* _Provided information_
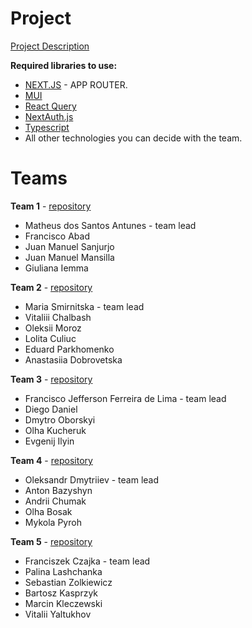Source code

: # Project

[Project Description](https://solvdportal.sharepoint.com/:w:/s/GoogleDriveSolvdLABA/EdPfsvZ3uB9Ftb0mmUDE4JoB2nI0KAjffRslhm-K4HqoWg)

**Required libraries to use:**

- [NEXT.JS](https://nextjs.org) - APP ROUTER.
- [MUI](https://mui.com)
- [React Query](https://tanstack.com/query/latest/docs/framework/react/overview)
- [NextAuth.js](https://next-auth.js.org)
- [Typescript](https://www.typescriptlang.org)
- All other technologies you can decide with the team.


# Teams

**Team 1** - [repository]()

- Matheus dos Santos Antunes - team lead
- Francisco Abad
- Juan Manuel Sanjurjo
- Juan Manuel Mansilla
- Giuliana Iemma

**Team 2** - [repository]()

- Maria Smirnitska - team lead
- Vitaliii Chalbash
- Oleksii Moroz
- Lolita Culiuc
- Eduard Parkhomenko
- Anastasiia Dobrovetska

**Team 3** - [repository]()

- Francisco Jefferson Ferreira de Lima - team lead
- Diego Daniel
- Dmytro Oborskyi
- Olha Kucheruk
- Evgenij Ilyin

**Team 4** - [repository]()

- Oleksandr Dmytriiev - team lead
- Anton Bazyshyn
- Andrii Chumak
- Olha Bosak
- Mykola Pyroh

**Team 5** - [repository]()

- Franciszek Czajka - team lead
- Palina Lashchanka
- Sebastian Zolkiewicz
- Bartosz Kasprzyk
- Marcin Kleczewski
- Vitalii Yaltukhov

* _Work instructions_
What the records say must be written out exactly, with none of their pictures.

* _Output of the exercise_
Source code

: # Project

[Project Description](https://solvdportal.sharepoint.com/:w:/s/GoogleDriveSolvdLABA/EdPfsvZ3uB9Ftb0mmUDE4JoB2nI0KAjffRslhm-K4HqoWg)

**Required libraries to use:**

- [NEXT.JS](https://nextjs.org) - APP ROUTER.
- [MUI](https://mui.com)
- [React Query](https://tanstack.com/query/latest/docs/framework/react/overview)
- [NextAuth.js](https://next-auth.js.org)
- [Typescript](https://www.typescriptlang.org)
- All other technologies you can decide with the team.


# Teams

**Team 1** - [repository]()

- Matheus dos Santos Antunes - team lead
- Francisco Abad
- Juan Manuel Sanjurjo
- Juan Manuel Mansilla
- Giuliana Iemma

**Team 2** - [repository]()

- Maria Smirnitska - team lead
- Vitaliii Chalbash
- Oleksii Moroz
- Lolita Culiuc
- Eduard Parkhomenko
- Anastasiia Dobrovetska

**Team 3** - [repository]()

- Francisco Jefferson Ferreira de Lima - team lead
- Diego Daniel
- Dmytro Oborskyi
- Olha Kucheruk
- Evgenij Ilyin

**Team 4** - [repository]()

- Oleksandr Dmytriiev - team lead
- Anton Bazyshyn
- Andrii Chumak
- Olha Bosak
- Mykola Pyroh

**Team 5** - [repository]()

- Franciszek Czajka - team lead
- Palina Lashchanka
- Sebastian Zolkiewicz
- Bartosz Kasprzyk
- Marcin Kleczewski
- Vitalii Yaltukhov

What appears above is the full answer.